Doing parallel reduction for a non-commutative operator is a bit more involved, compared to commutative version. In the example we still use a addition over integers for the simplicity sake. It could be replaced, for example, with matrix multiplication which really is non-commutative. Note, when doing so, 0 should be replaced by a neutral element of the multiplication - i.e. an identity matrix.

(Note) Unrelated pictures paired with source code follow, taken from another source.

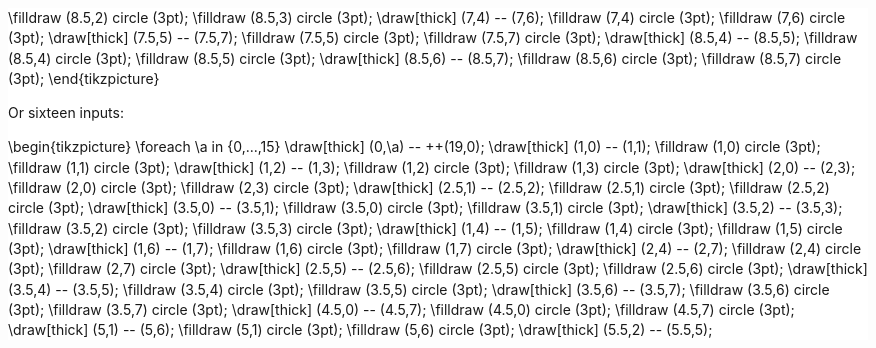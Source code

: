 \filldraw (8.5,2) circle (3pt);
\filldraw (8.5,3) circle (3pt);
\draw[thick] (7,4) -- (7,6);
\filldraw (7,4) circle (3pt);
\filldraw (7,6) circle (3pt);
\draw[thick] (7.5,5) -- (7.5,7);
\filldraw (7.5,5) circle (3pt);
\filldraw (7.5,7) circle (3pt);
\draw[thick] (8.5,4) -- (8.5,5);
\filldraw (8.5,4) circle (3pt);
\filldraw (8.5,5) circle (3pt);
\draw[thick] (8.5,6) -- (8.5,7);
\filldraw (8.5,6) circle (3pt);
\filldraw (8.5,7) circle (3pt);
\end{tikzpicture}


Or sixteen inputs:

\begin{tikzpicture}
\foreach \a in {0,...,15}
  \draw[thick] (0,\a) -- ++(19,0);
\draw[thick] (1,0) -- (1,1);
\filldraw (1,0) circle (3pt);
\filldraw (1,1) circle (3pt);
\draw[thick] (1,2) -- (1,3);
\filldraw (1,2) circle (3pt);
\filldraw (1,3) circle (3pt);
\draw[thick] (2,0) -- (2,3);
\filldraw (2,0) circle (3pt);
\filldraw (2,3) circle (3pt);
\draw[thick] (2.5,1) -- (2.5,2);
\filldraw (2.5,1) circle (3pt);
\filldraw (2.5,2) circle (3pt);
\draw[thick] (3.5,0) -- (3.5,1);
\filldraw (3.5,0) circle (3pt);
\filldraw (3.5,1) circle (3pt);
\draw[thick] (3.5,2) -- (3.5,3);
\filldraw (3.5,2) circle (3pt);
\filldraw (3.5,3) circle (3pt);
\draw[thick] (1,4) -- (1,5);
\filldraw (1,4) circle (3pt);
\filldraw (1,5) circle (3pt);
\draw[thick] (1,6) -- (1,7);
\filldraw (1,6) circle (3pt);
\filldraw (1,7) circle (3pt);
\draw[thick] (2,4) -- (2,7);
\filldraw (2,4) circle (3pt);
\filldraw (2,7) circle (3pt);
\draw[thick] (2.5,5) -- (2.5,6);
\filldraw (2.5,5) circle (3pt);
\filldraw (2.5,6) circle (3pt);
\draw[thick] (3.5,4) -- (3.5,5);
\filldraw (3.5,4) circle (3pt);
\filldraw (3.5,5) circle (3pt);
\draw[thick] (3.5,6) -- (3.5,7);
\filldraw (3.5,6) circle (3pt);
\filldraw (3.5,7) circle (3pt);
\draw[thick] (4.5,0) -- (4.5,7);
\filldraw (4.5,0) circle (3pt);
\filldraw (4.5,7) circle (3pt);
\draw[thick] (5,1) -- (5,6);
\filldraw (5,1) circle (3pt);
\filldraw (5,6) circle (3pt);
\draw[thick] (5.5,2) -- (5.5,5);

[^satisfaction]: In fact most fun part for me was to see those fractal-like
[^pairs]: Consider what is the difference between `(Code a, Code a)` and `Code (a,a)`.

static const int arraySize = 1000000;
static const int blockSize = 1024;
__global__ void sumNoncommSingleBlock(const int *gArr, int *out) {
int thIdx = threadIdx.x;
__shared__ int shArr[blockSize*2];
__shared__ int offset;
shArr[thIdx] = thIdx<arraySize ? gArr[thIdx] : 0;
if (thIdx == 0)
offset = blockSize;
__syncthreads();
while (offset < arraySize) { //uniform
shArr[thIdx + blockSize] = thIdx+offset<arraySize ? gArr[thIdx+offset] : 0;
__syncthreads();
if (thIdx == 0)
offset += blockSize;
int sum = shArr[2*thIdx] + shArr[2*thIdx+1];
__syncthreads();
shArr[thIdx] = sum;
}
__syncthreads();
for (int stride = 1; stride<blockSize; stride*=2) { //uniform
int arrIdx = thIdx*stride*2;
if (arrIdx+stride<blockSize)
shArr[arrIdx] += shArr[arrIdx+stride];
__syncthreads();
}
if (thIdx == 0)
*out = shArr[0];
}
...
sumNoncommSingleBlock<<<1, blockSize>>>(dev_a, dev_out);
In the first while loop executes as long as there are more input elements than threads.
In each iteration, a single reduction is performed and the result is compressed into the first half of the shArr
array.
The second half is then filled with new data.
Once all data is loaded from gArr
, the second loop executes.
Now, we no longer compress the result (which costs an extra __syncthreads()
).
In each step the thread n access the 2*n
-th active element and adds it up with 2*n+1
-th element:
There are many ways to further optimize this simple example, e.g. through warp-level reduction and by removing shared memory bank conflicts.